### Exercise instructions
Only the lines of the data holding the string "successful" need to be returned.

(Plain-text document sources)

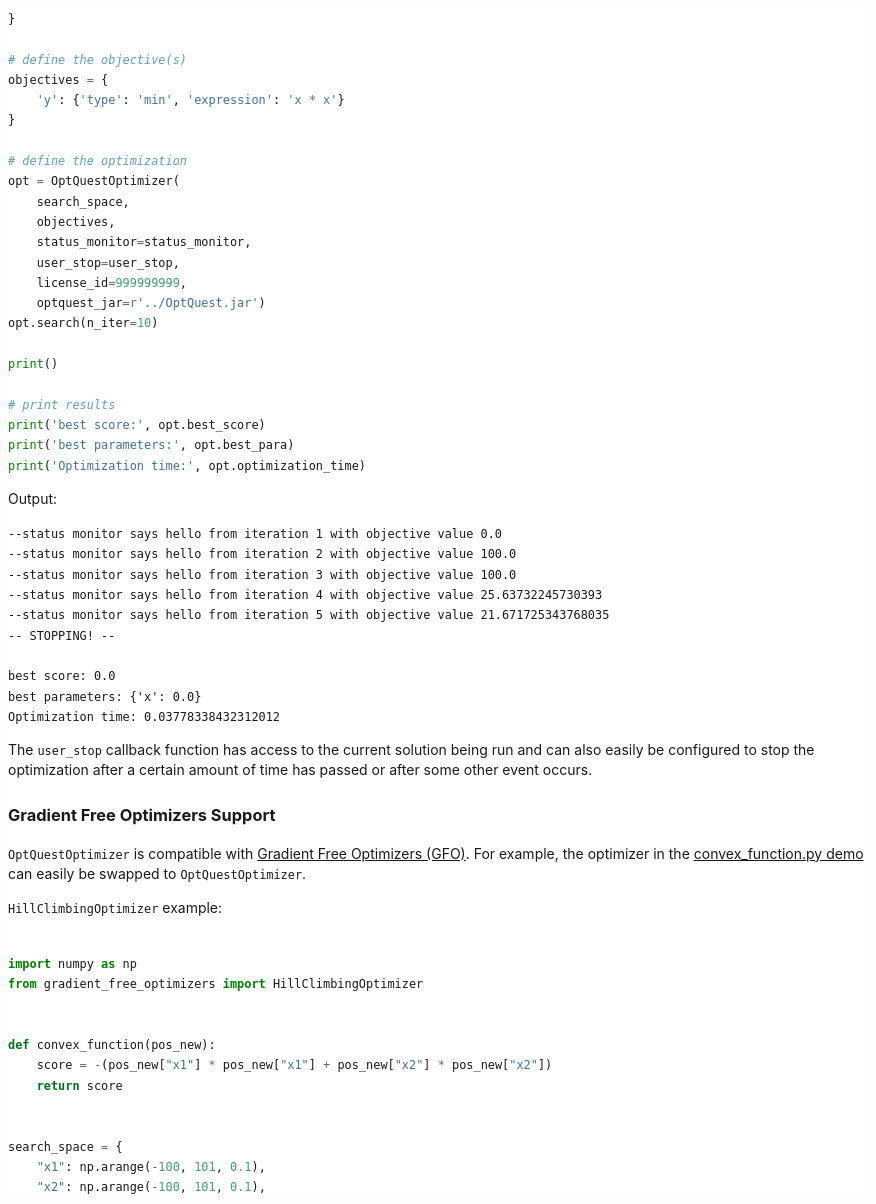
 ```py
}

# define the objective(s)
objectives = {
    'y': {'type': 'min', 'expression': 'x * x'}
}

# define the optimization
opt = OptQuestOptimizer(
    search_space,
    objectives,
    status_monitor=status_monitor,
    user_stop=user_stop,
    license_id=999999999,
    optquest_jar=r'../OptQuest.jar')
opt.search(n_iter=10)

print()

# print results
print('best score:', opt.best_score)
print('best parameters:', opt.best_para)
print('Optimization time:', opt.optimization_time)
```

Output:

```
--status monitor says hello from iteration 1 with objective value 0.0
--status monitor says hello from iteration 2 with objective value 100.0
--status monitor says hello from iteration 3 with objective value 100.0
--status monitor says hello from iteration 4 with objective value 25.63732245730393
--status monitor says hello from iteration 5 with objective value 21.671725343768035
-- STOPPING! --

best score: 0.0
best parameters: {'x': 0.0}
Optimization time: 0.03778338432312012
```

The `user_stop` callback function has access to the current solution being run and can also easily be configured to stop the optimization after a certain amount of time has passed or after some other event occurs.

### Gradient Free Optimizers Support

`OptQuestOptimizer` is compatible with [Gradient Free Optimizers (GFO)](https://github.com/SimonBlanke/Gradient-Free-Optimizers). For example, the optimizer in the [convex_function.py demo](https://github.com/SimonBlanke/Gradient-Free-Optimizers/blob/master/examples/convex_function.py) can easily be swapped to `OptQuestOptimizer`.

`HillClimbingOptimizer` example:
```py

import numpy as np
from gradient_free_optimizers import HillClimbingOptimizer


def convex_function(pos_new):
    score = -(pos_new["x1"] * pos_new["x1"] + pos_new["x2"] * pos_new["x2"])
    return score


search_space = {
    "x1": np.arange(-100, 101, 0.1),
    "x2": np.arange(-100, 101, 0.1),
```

--

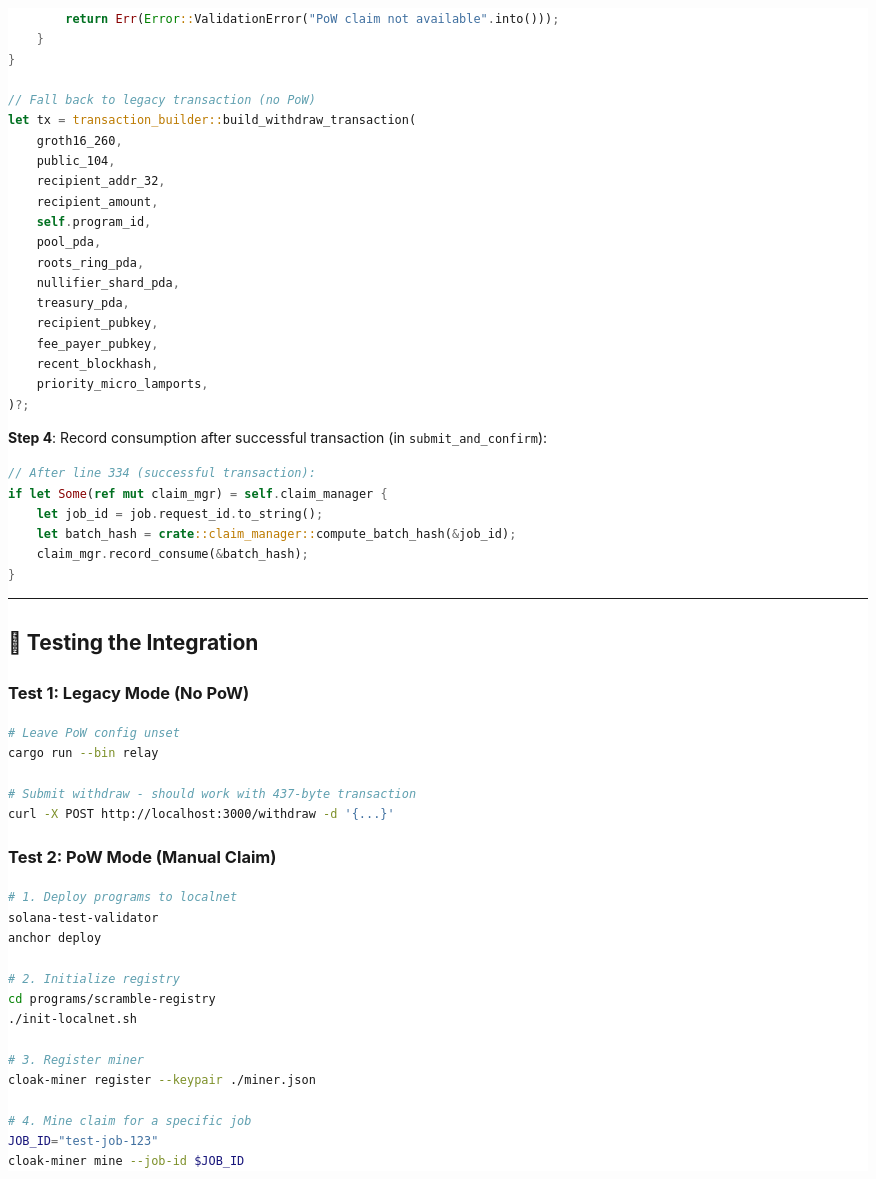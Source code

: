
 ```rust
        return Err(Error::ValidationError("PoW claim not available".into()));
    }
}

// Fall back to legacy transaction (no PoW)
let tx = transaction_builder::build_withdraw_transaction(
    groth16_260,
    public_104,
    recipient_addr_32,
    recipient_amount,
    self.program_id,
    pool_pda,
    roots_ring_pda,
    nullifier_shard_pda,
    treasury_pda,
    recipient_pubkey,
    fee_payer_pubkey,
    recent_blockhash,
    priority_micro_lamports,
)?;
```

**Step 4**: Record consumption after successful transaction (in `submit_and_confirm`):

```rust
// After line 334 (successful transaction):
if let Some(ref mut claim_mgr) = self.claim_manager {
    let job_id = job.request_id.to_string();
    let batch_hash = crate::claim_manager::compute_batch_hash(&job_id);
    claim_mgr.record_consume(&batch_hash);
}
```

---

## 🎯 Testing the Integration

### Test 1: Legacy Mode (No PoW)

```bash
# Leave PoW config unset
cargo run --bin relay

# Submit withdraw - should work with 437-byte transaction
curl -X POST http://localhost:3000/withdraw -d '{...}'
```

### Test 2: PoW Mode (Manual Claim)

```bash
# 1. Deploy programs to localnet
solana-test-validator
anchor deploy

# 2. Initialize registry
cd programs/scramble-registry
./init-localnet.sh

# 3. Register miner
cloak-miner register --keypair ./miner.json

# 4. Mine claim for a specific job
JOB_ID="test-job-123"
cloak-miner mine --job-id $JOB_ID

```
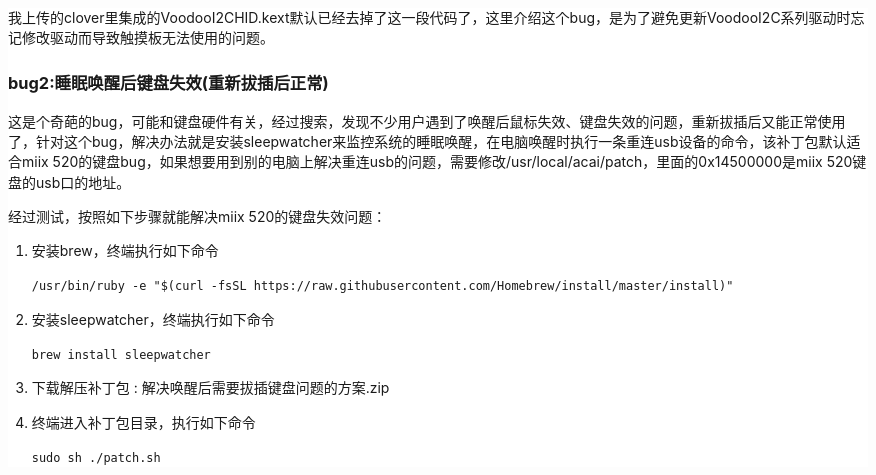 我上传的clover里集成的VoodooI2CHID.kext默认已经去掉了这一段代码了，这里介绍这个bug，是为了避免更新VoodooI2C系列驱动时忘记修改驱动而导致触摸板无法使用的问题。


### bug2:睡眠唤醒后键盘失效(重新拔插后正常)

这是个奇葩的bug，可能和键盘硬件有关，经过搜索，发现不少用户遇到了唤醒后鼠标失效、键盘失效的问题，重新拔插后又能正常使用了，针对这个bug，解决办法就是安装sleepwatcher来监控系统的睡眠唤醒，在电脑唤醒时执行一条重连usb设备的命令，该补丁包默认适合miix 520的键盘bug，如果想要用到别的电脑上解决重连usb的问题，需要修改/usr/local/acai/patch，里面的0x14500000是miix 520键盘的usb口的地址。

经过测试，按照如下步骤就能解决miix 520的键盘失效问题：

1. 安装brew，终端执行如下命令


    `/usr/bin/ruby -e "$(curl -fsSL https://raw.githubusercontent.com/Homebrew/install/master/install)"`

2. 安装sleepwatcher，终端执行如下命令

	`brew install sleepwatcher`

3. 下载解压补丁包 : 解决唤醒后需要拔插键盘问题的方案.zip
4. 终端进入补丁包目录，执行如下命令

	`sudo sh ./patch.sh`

---

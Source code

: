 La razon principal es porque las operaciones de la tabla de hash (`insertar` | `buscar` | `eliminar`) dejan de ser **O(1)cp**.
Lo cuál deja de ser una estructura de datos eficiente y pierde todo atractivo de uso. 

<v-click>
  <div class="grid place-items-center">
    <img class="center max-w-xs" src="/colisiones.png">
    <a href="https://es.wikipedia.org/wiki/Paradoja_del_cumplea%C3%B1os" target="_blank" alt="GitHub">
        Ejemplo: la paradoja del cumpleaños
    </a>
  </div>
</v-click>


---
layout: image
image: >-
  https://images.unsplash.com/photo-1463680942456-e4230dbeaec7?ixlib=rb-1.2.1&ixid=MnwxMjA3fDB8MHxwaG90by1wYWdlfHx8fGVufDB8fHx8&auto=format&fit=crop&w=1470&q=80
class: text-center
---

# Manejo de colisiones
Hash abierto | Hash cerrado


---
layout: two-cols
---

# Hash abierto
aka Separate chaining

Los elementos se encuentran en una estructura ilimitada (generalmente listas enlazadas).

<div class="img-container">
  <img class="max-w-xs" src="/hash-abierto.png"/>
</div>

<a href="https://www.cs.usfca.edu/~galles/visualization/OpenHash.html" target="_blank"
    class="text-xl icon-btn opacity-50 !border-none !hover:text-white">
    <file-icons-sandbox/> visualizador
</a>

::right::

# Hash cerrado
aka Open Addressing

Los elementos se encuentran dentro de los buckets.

### Reply to the exercise
**Step 4**: Record consumption after successful transaction (in `submit_and_confirm`):
// After line 334 (successful transaction):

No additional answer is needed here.